Upon installation of various actuators and/or sensors in a building and/or in a facility, these devices require commissioning and/or tests. That is, someone searches the various parts of a building for all the actuators and/or sensors. The commissioning personnel then record their identifications and their locations. The commissioning personnel can, for instance, create a table with device addresses and with device locations.

This known process of commissioning and/or testing has a number of shortcomings. The commissioning and/or test personnel searching for devices can, by way of example, miss one of the actuators and/or miss one of the sensors. The personnel can spend long hours searching for devices that are not obvious to find. Further, the personnel can make a mistake in writing down an address of an actuator or of a sensor. All those issues typically involve cost penalties and/or delays.

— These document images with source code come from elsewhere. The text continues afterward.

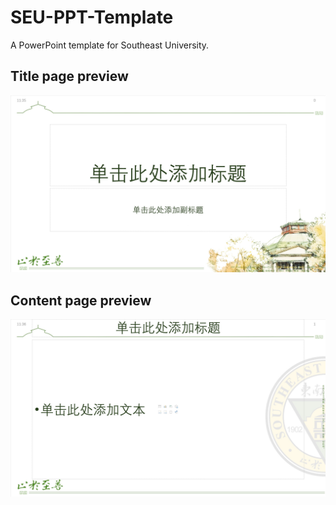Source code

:# SEU-PPT-Template
A PowerPoint template for Southeast University.
## Title page preview
![image](https://github.com/StevenGLee/SEU-PPT-Template/blob/main/Preview-Title%20page.jpg)
## Content page preview
![image](https://github.com/StevenGLee/SEU-PPT-Template/blob/main/Preview-Content%20page.jpg)
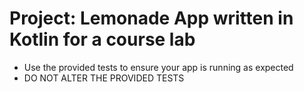 Project: Lemonade App written in Kotlin for a course lab
==================================

- Use the provided tests to ensure your app is running as expected
- DO NOT ALTER THE PROVIDED TESTS
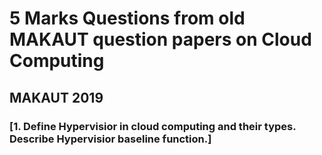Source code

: # 5 Marks Questions from old MAKAUT question papers on Cloud Computing


## MAKAUT 2019

### [1. Define Hypervisior in cloud computing and their types. Describe Hypervisior baseline function.]
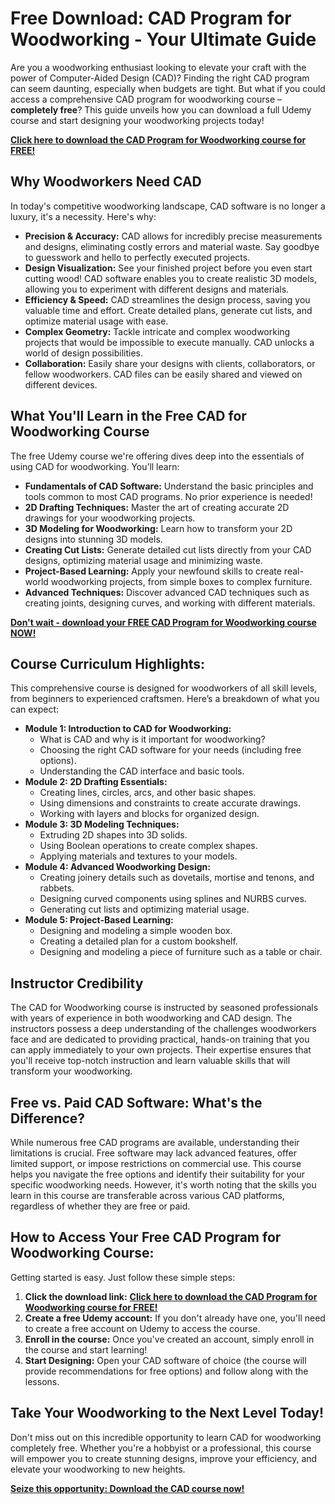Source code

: # Free Download: CAD Program for Woodworking - Your Ultimate Guide

Are you a woodworking enthusiast looking to elevate your craft with the power of Computer-Aided Design (CAD)? Finding the right CAD program can seem daunting, especially when budgets are tight. But what if you could access a comprehensive CAD program for woodworking course – **completely free**? This guide unveils how you can download a full Udemy course and start designing your woodworking projects today!

[**Click here to download the CAD Program for Woodworking course for FREE!**](https://udemywork.com/cad-program-for-woodworking)

## Why Woodworkers Need CAD

In today's competitive woodworking landscape, CAD software is no longer a luxury, it's a necessity. Here's why:

*   **Precision & Accuracy:** CAD allows for incredibly precise measurements and designs, eliminating costly errors and material waste. Say goodbye to guesswork and hello to perfectly executed projects.
*   **Design Visualization:** See your finished project before you even start cutting wood! CAD software enables you to create realistic 3D models, allowing you to experiment with different designs and materials.
*   **Efficiency & Speed:** CAD streamlines the design process, saving you valuable time and effort. Create detailed plans, generate cut lists, and optimize material usage with ease.
*   **Complex Geometry:** Tackle intricate and complex woodworking projects that would be impossible to execute manually. CAD unlocks a world of design possibilities.
*   **Collaboration:** Easily share your designs with clients, collaborators, or fellow woodworkers. CAD files can be easily shared and viewed on different devices.

## What You'll Learn in the Free CAD for Woodworking Course

The free Udemy course we're offering dives deep into the essentials of using CAD for woodworking. You’ll learn:

*   **Fundamentals of CAD Software:** Understand the basic principles and tools common to most CAD programs. No prior experience is needed!
*   **2D Drafting Techniques:** Master the art of creating accurate 2D drawings for your woodworking projects.
*   **3D Modeling for Woodworking:** Learn how to transform your 2D designs into stunning 3D models.
*   **Creating Cut Lists:** Generate detailed cut lists directly from your CAD designs, optimizing material usage and minimizing waste.
*   **Project-Based Learning:** Apply your newfound skills to create real-world woodworking projects, from simple boxes to complex furniture.
*   **Advanced Techniques:** Discover advanced CAD techniques such as creating joints, designing curves, and working with different materials.

[**Don't wait - download your FREE CAD Program for Woodworking course NOW!**](https://udemywork.com/cad-program-for-woodworking)

## Course Curriculum Highlights:

This comprehensive course is designed for woodworkers of all skill levels, from beginners to experienced craftsmen. Here’s a breakdown of what you can expect:

*   **Module 1: Introduction to CAD for Woodworking:**
    *   What is CAD and why is it important for woodworking?
    *   Choosing the right CAD software for your needs (including free options).
    *   Understanding the CAD interface and basic tools.
*   **Module 2: 2D Drafting Essentials:**
    *   Creating lines, circles, arcs, and other basic shapes.
    *   Using dimensions and constraints to create accurate drawings.
    *   Working with layers and blocks for organized design.
*   **Module 3: 3D Modeling Techniques:**
    *   Extruding 2D shapes into 3D solids.
    *   Using Boolean operations to create complex shapes.
    *   Applying materials and textures to your models.
*   **Module 4: Advanced Woodworking Design:**
    *   Creating joinery details such as dovetails, mortise and tenons, and rabbets.
    *   Designing curved components using splines and NURBS curves.
    *   Generating cut lists and optimizing material usage.
*   **Module 5: Project-Based Learning:**
    *   Designing and modeling a simple wooden box.
    *   Creating a detailed plan for a custom bookshelf.
    *   Designing and modeling a piece of furniture such as a table or chair.

## Instructor Credibility

The CAD for Woodworking course is instructed by seasoned professionals with years of experience in both woodworking and CAD design. The instructors possess a deep understanding of the challenges woodworkers face and are dedicated to providing practical, hands-on training that you can apply immediately to your own projects. Their expertise ensures that you'll receive top-notch instruction and learn valuable skills that will transform your woodworking.

## Free vs. Paid CAD Software: What's the Difference?

While numerous free CAD programs are available, understanding their limitations is crucial. Free software may lack advanced features, offer limited support, or impose restrictions on commercial use. This course helps you navigate the free options and identify their suitability for your specific woodworking needs. However, it's worth noting that the skills you learn in this course are transferable across various CAD platforms, regardless of whether they are free or paid.

## How to Access Your Free CAD Program for Woodworking Course:

Getting started is easy. Just follow these simple steps:

1.  **Click the download link:** [**Click here to download the CAD Program for Woodworking course for FREE!**](https://udemywork.com/cad-program-for-woodworking)
2.  **Create a free Udemy account:** If you don't already have one, you'll need to create a free account on Udemy to access the course.
3.  **Enroll in the course:** Once you've created an account, simply enroll in the course and start learning!
4.  **Start Designing:** Open your CAD software of choice (the course will provide recommendations for free options) and follow along with the lessons.

## Take Your Woodworking to the Next Level Today!

Don't miss out on this incredible opportunity to learn CAD for woodworking completely free. Whether you're a hobbyist or a professional, this course will empower you to create stunning designs, improve your efficiency, and elevate your woodworking to new heights.

[**Seize this opportunity: Download the CAD course now!**](https://udemywork.com/cad-program-for-woodworking)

A European patent application EP3156858A1 deals with commissioning of sensors and actuators in buildings. More specifically, pairs of sensors and actuators are identified based on correlation coefficients. The correlation coefficients are calculated based on the settings and on the readings obtained from the actuators and from the sensors, respectively.

More than a hundred pumps and/or valves and/or heat meters are installed in some buildings. Tests of such buildings then turn into arduous and time-consuming exercises. Due to complexity, the odds of making mistakes during the test of such buildings are high.

SUMMARY

The present disclosure describes systems and/or method for commissioning and testing of commercial and/or industrial and/or residential structures. The teachings of the present disclosure may be used for semi-automated commissioning and/or tests. The semi-automated commissioning and/or the tests of this disclosure alleviate fault detection in buildings.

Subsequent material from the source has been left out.